▶ Goal of the exercise
All records that follow are to be restated exactly.

....................

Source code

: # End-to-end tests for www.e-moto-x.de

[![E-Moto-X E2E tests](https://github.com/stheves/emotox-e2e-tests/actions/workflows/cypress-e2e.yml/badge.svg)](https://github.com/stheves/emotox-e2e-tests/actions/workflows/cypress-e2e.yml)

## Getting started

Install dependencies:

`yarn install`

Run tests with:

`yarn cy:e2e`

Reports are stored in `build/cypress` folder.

....................

▶ Result
Source code

: # End-to-end tests for www.e-moto-x.de

[![E-Moto-X E2E tests](https://github.com/stheves/emotox-e2e-tests/actions/workflows/cypress-e2e.yml/badge.svg)](https://github.com/stheves/emotox-e2e-tests/actions/workflows/cypress-e2e.yml)

## Getting started

Install dependencies:

`yarn install`

Run tests with:

`yarn cy:e2e`

Reports are stored in `build/cypress` folder.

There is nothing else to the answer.